‘Significant’ risk of Amazon forest dieback if global warming overshoots 1.5C

§ Warming pathways

As the planet warms, there is an increasing risk that parts of the Earth system will cross “tipping points” – critical thresholds that, if exceeded, could push a system into an entirely new state.

For example, a seminal 2022 study warned that five tipping elements – including the collapse of the West Antarctic ice sheet and abrupt permafrost thaw – are already within reach, while others are becoming increasingly more likely as temperatures rise.

One way to limit warming to 1.5C by the end of the century involves initially overshooting the threshold. However, research published last year warns that the longer the 1.5C threshold is breached – and the higher the peak temperature – the greater the risk of crossing tipping points.

The new study uses modelling to investigate the risks of overshoot for the Amazon and Siberian forests.

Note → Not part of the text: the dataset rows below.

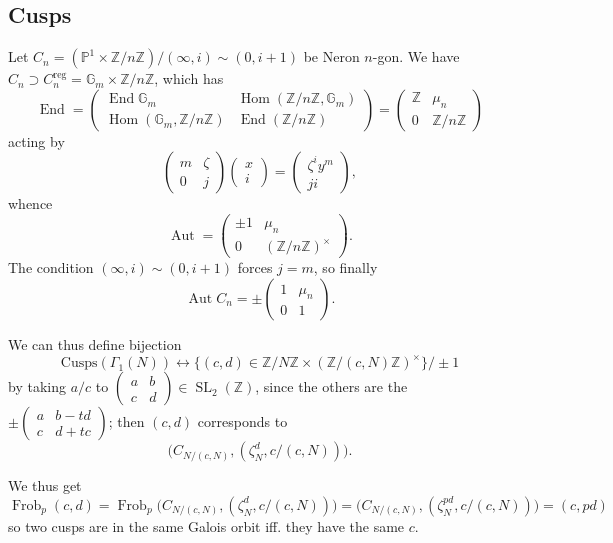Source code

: \documentclass[12pt]{article}
\newcommand{\Z}{\mathbb{Z}}
\renewcommand{\P}{\mathbb{P}}
\newcommand{\G}{\mathbb{G}}
\newcommand{\SL}{\operatorname{SL}}
\newcommand{\Aut}{\operatorname{Aut}}
\newcommand{\Hom}{\operatorname{Hom}}
\newcommand{\End}{\operatorname{End}}
\newcommand{\Frob}{\operatorname{Frob}}
\newcommand{\matabcd}{\left( \begin{smallmatrix} a & b \\ c & d \end{smallmatrix} \right)}
\theoremstyle{definition}
\begin{document}
\subsection{Cusps}

Let $C_n = (\P^1 \times \Z/n\Z) / (\infty,i) \sim (0, i+1)$ be Neron $n$-gon. We have $C_n \supset C_n^{\text{reg}} = \G_m \times \Z/n\Z$, which has
\[ \End = \left( \begin{matrix} \End \G_m & \Hom(\Z/n\Z,\G_m) \\ \Hom(\G_m, \Z/n\Z) & \End(\Z/n\Z) \end{matrix} \right) =  \left( \begin{matrix} \Z & \mu_n \\ 0 & \Z/n\Z \end{matrix} \right) \]
acting by 
\[ \left( \begin{matrix} m & \zeta \\ 0 & j \end{matrix} \right) \left( \begin{matrix} x \\ i \end{matrix} \right)= \left( \begin{matrix} \zeta^i y^m \\ ji \end{matrix} \right),  \]
whence
\[ \Aut =  \left( \begin{matrix} \pm1 & \mu_n \\ 0 &( \Z/n\Z )^\times \end{matrix} \right). \]
The condition $(\infty,i) \sim (0, i+1)$ forces $j=m$, so finally
\[ \Aut C_n = \pm \left( \begin{matrix} 1 & \mu_n \\ 0 &1 \end{matrix} \right). \]

We can thus define bijection
\[ \text{Cusps}(\Gamma_1(N)) \longleftrightarrow \{ (c,d) \in \Z/N\Z \times (\Z/(c,N)\Z)^\times \} / \pm 1 \]
by taking $a/c$ to $\matabcd \in \SL_2(\Z)$, since the others are the $\pm \left( \begin{smallmatrix} a & b-td \\ c & d+tc \end{smallmatrix} \right)$; then $(c,d)$ corresponds to
\[ \big( C_{N/(c,N)}, (\zeta_N^d, c/(c,N) ) \big). \]

We thus get
\[ \Frob_p (c,d) = \Frob_p \big( C_{N/(c,N)}, (\zeta_N^d, c/(c,N) ) \big) = \big( C_{N/(c,N)}, (\zeta_N^{pd}, c/(c,N) ) \big) = (c,pd) \]
so two cusps are in the same Galois orbit iff. they have the same $c$.
\end{document}
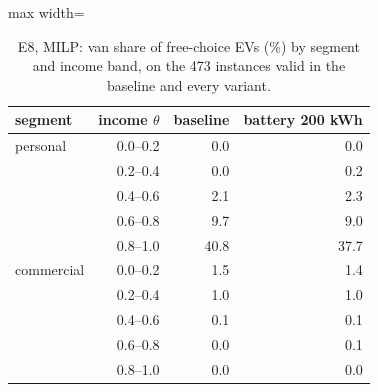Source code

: \begin{table}[H]\centering
\small
\caption{E8, MILP: van share of free-choice EVs (\%) by segment and income band, on the 473 instances valid in the baseline and every variant.}\label{tab:bandE8}
\begin{adjustbox}{max width=\textwidth}\begin{tabular}{lrrr}\toprule
segment & income $\theta$ & baseline & battery 200 kWh \\ \midrule
personal & 0.0--0.2 & 0.0 & 0.0 \\
 & 0.2--0.4 & 0.0 & 0.2 \\
 & 0.4--0.6 & 2.1 & 2.3 \\
 & 0.6--0.8 & 9.7 & 9.0 \\
 & 0.8--1.0 & 40.8 & 37.7 \\
commercial & 0.0--0.2 & 1.5 & 1.4 \\
 & 0.2--0.4 & 1.0 & 1.0 \\
 & 0.4--0.6 & 0.1 & 0.1 \\
 & 0.6--0.8 & 0.0 & 0.1 \\
 & 0.8--1.0 & 0.0 & 0.0 \\
\bottomrule\end{tabular}\end{adjustbox}\end{table}
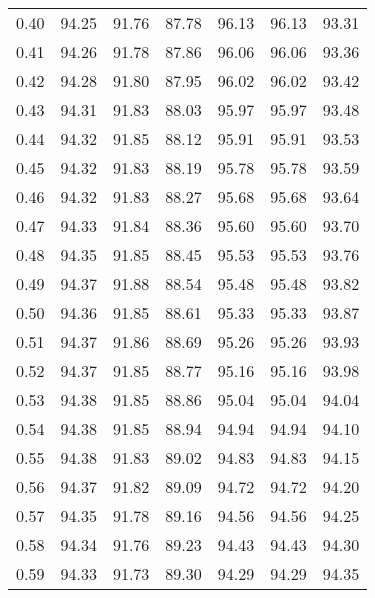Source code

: \begin{tabular}{|c|c|c|c|c|c|c|}
      0.40 &     94.25 &     91.76 &      87.78 &   96.13 &      96.13 &         93.31 \\
      0.41 &     94.26 &     91.78 &      87.86 &   96.06 &      96.06 &         93.36 \\
      0.42 &     94.28 &     91.80 &      87.95 &   96.02 &      96.02 &         93.42 \\
      0.43 &     94.31 &     91.83 &      88.03 &   95.97 &      95.97 &         93.48 \\
      0.44 &     94.32 &     91.85 &      88.12 &   95.91 &      95.91 &         93.53 \\
      0.45 &     94.32 &     91.83 &      88.19 &   95.78 &      95.78 &         93.59 \\
      0.46 &     94.32 &     91.83 &      88.27 &   95.68 &      95.68 &         93.64 \\
      0.47 &     94.33 &     91.84 &      88.36 &   95.60 &      95.60 &         93.70 \\
      0.48 &     94.35 &     91.85 &      88.45 &   95.53 &      95.53 &         93.76 \\
      0.49 &     94.37 &     91.88 &      88.54 &   95.48 &      95.48 &         93.82 \\
      0.50 &     94.36 &     91.85 &      88.61 &   95.33 &      95.33 &         93.87 \\
      0.51 &     94.37 &     91.86 &      88.69 &   95.26 &      95.26 &         93.93 \\
      0.52 &     94.37 &     91.85 &      88.77 &   95.16 &      95.16 &         93.98 \\
      0.53 &     94.38 &     91.85 &      88.86 &   95.04 &      95.04 &         94.04 \\
      0.54 &     94.38 &     91.85 &      88.94 &   94.94 &      94.94 &         94.10 \\
      0.55 &     94.38 &     91.83 &      89.02 &   94.83 &      94.83 &         94.15 \\
      0.56 &     94.37 &     91.82 &      89.09 &   94.72 &      94.72 &         94.20 \\
      0.57 &     94.35 &     91.78 &      89.16 &   94.56 &      94.56 &         94.25 \\
      0.58 &     94.34 &     91.76 &      89.23 &   94.43 &      94.43 &         94.30 \\
      0.59 &     94.33 &     91.73 &      89.30 &   94.29 &      94.29 &         94.35 \\

\end{tabular}
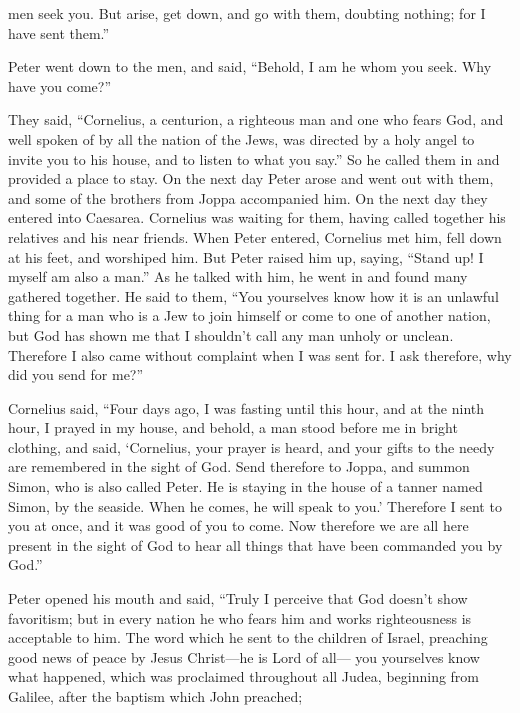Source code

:{ men seek you.
But arise, get down, and go with them, doubting nothing; for I have sent them.”
\par }{\PP {}Peter went down to the men, and said, “Behold, I am he whom you seek. Why have you come?”
\par }{\PP {}They said, “Cornelius, a centurion, a righteous man and one who fears God, and well spoken of by all the nation of the Jews, was directed by a holy angel to invite you to his house, and to listen to what you say.”
So he called them in and provided a place to stay. On the next day Peter arose and went out with them, and some of the brothers from Joppa accompanied him.
On the next day they entered into Caesarea. Cornelius was waiting for them, having called together his relatives and his near friends.
When Peter entered, Cornelius met him, fell down at his feet, and worshiped him.
But Peter raised him up, saying, “Stand up! I myself am also a man.”
As he talked with him, he went in and found many gathered together.
He said to them, “You yourselves know how it is an unlawful thing for a man who is a Jew to join himself or come to one of another nation, but God has shown me that I shouldn’t call any man unholy or unclean.
Therefore I also came without complaint when I was sent for. I ask therefore, why did you send for me?”
\par }{\PP {}Cornelius said, “Four days ago, I was fasting until this hour, and at the ninth hour, I prayed in my house, and behold, a man stood before me in bright clothing,
and said, ‘Cornelius, your prayer is heard, and your gifts to the needy are remembered in the sight of God.
Send therefore to Joppa, and summon Simon, who is also called Peter. He is staying in the house of a tanner named Simon, by the seaside. When he comes, he will speak to you.’
Therefore I sent to you at once, and it was good of you to come. Now therefore we are all here present in the sight of God to hear all things that have been commanded you by God.”
\par }{\PP {}Peter opened his mouth and said, “Truly I perceive that God doesn’t show favoritism;
but in every nation he who fears him and works righteousness is acceptable to him.
The word which he sent to the children of Israel, preaching good news of peace by Jesus Christ—he is Lord of all—
you yourselves know what happened, which was proclaimed throughout all Judea, beginning from Galilee, after the baptism which John preached;
}
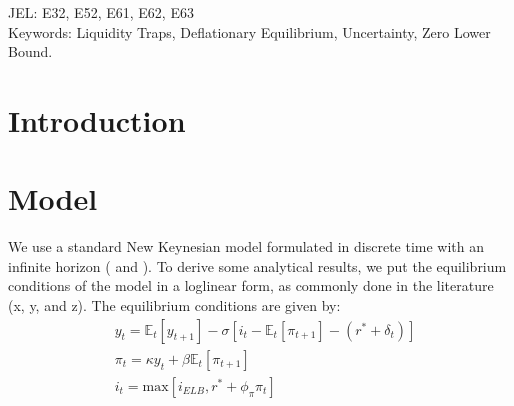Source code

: \documentclass[11pt]{article}
\begin{document}
	\vspace{5em}
	
	\noindent JEL: E32, E52, E61, E62, E63\\
	
	\noindent Keywords: Liquidity Traps, Deflationary Equilibrium, Uncertainty, Zero Lower Bound.
	
	\newpage
	
	\section{Introduction}
	\label{S:Introduction}
	
	
	\section{Model}
	\label{S:Model}
	
	We use a standard New Keynesian model formulated in discrete time with an infinite horizon (\citet{Woodford2003Book} and \citet{Gali2015Book}). To derive some analytical results, we put the equilibrium conditions of the model in a loglinear form, as commonly done in the literature (x, y,  and z). The equilibrium conditions are given by: 
	\begin{align}
	& y_{t} = \mathbb{E}_t[y_{t+1}] - \sigma\left[i_t - \mathbb{E}_t[\pi_{t+1}]-  (r^* + \delta_t)\right] \label{eq:EE}\\
	& \pi_{t} = \kappa y_t + \beta\mathbb{E}_t[\pi_{t+1}]\label{eq:PC}\\
	& i_t = \text{max}\left[i_{ELB},r^* + \phi_{\pi}\pi_t\right]\label{eq:TR}
	\end{align}
	
\end{document}
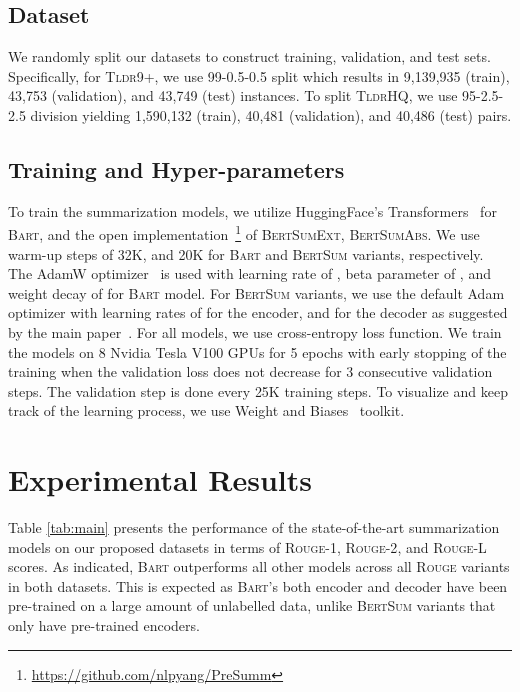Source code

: \documentclass[11pt]{article}
\newcommand{\tldrl}{\textsc{Tldr9+}}
\newcommand{\tldrs}{\textsc{TldrHQ}}
\begin{document}
\subsection{Dataset}
We randomly split our datasets to construct training, validation, and test sets. Specifically, for \tldrl , we use 99-0.5-0.5 split which results in 9,139,935 (train), 43,753 (validation), and 43,749 (test) instances. To split \tldrs , we use 95-2.5-2.5 division yielding 1,590,132 (train), 40,481 (validation), and 40,486 (test) pairs.

\subsection{Training and Hyper-parameters}
To train the summarization models, we utilize HuggingFace's Transformers~\cite{Wolf2020Transformers} for \textsc{Bart}, and the open implementation~\footnote{\url{https://github.com/nlpyang/PreSumm}} of \textsc{BertSumExt}, \textsc{BertSumAbs}. We use warm-up steps of 32K, and 20K for \textsc{Bart} and \textsc{BertSum} variants, respectively. The AdamW optimizer~\cite{Loshchilov2019DecoupledWD} is used with learning rate of , beta parameter of , and weight decay of  for \textsc{Bart} model. For \textsc{BertSum} variants, we use the default Adam~\cite{Kingma2015AdamAM} optimizer with learning rates of  for the encoder, and  for the decoder as suggested by the main paper~\cite{Liu2019TextSW}. For all models, we use cross-entropy loss function. We train the models on 8 Nvidia Tesla V100 GPUs for 5 epochs with early stopping of the training when the validation loss does not decrease for 3 consecutive validation steps. The validation step is done every 25K training steps. To visualize and keep track of the learning process, we use Weight and Biases~\cite{wandb} toolkit.

 


\section{Experimental Results}
Table \ref{tab:main} presents the performance of the state-of-the-art summarization models on our proposed datasets in terms of \textsc{Rouge-1}, \textsc{Rouge-2}, and \textsc{Rouge-L} scores. As indicated, \textsc{Bart} outperforms all other models across all \textsc{Rouge} variants in both datasets. This is expected as \textsc{Bart}'s both encoder and decoder have been pre-trained on a large amount of unlabelled data, unlike \textsc{BertSum} variants that only have pre-trained encoders. 
\end{document}
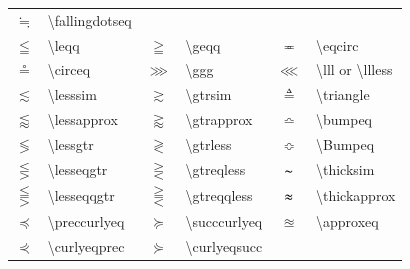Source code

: \documentclass[a4paper]{ctexart}
\begin{document}
\begin{table}[H]
\begin{tabular}{clclcl}
            $\fallingdotseq$        & \textbackslash fallingdotseq                                                          \\
            $\leqq$                 & \textbackslash leqq               & $\geqq$           & \textbackslash geqq           &
            $\eqcirc$               & \textbackslash eqcirc                                                                 \\
            $\circeq$               & \textbackslash circeq             & $\ggg$            & \textbackslash ggg            &
            $\lll$                  & \textbackslash lll or \textbackslash llless                                           \\
            $\lesssim$              & \textbackslash lesssim            & $\gtrsim$         & \textbackslash gtrsim         &
            $\triangleq$            & \textbackslash triangle                                                               \\
            $\lessapprox$           & \textbackslash lessapprox         & $\gtrapprox$      & \textbackslash gtrapprox      &
            $\bumpeq$               & \textbackslash bumpeq                                                                 \\
            $\lessgtr$              & \textbackslash lessgtr            & $\gtrless$        & \textbackslash gtrless        &
            $\Bumpeq$               & \textbackslash Bumpeq                                                                 \\
            $\lesseqgtr$            & \textbackslash lesseqgtr          & $\gtreqless$      & \textbackslash gtreqless      &
            $\thicksim$             & \textbackslash thicksim                                                               \\
            $\lesseqqgtr$           & \textbackslash lesseqqgtr         & $\gtreqqless$     & \textbackslash gtreqqless     &
            $\thickapprox$          & \textbackslash thickapprox                                                            \\
            $\preccurlyeq$          & \textbackslash preccurlyeq        & $\succcurlyeq$    & \textbackslash succcurlyeq    &
            $\approxeq$             & \textbackslash approxeq                                                               \\
            $\curlyeqprec$          & \textbackslash curlyeqprec        & $\curlyeqsucc$    & \textbackslash curlyeqsucc    &

\end{tabular}
\end{table}
\end{document}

The paper considers three illustrative mitigation pathways taken from the Intergovernmental Panel on Climate Change’s (IPCC) mitigation report from its sixth assessment cycle, which was published in 2022.

Gregory Munday is an applied scientist at the UK Met Office Hadley Centre and lead author on the study. He tells Carbon brief that the authors selected “optimistic” pathways that “each have different relationships to the Paris Agreement goals”.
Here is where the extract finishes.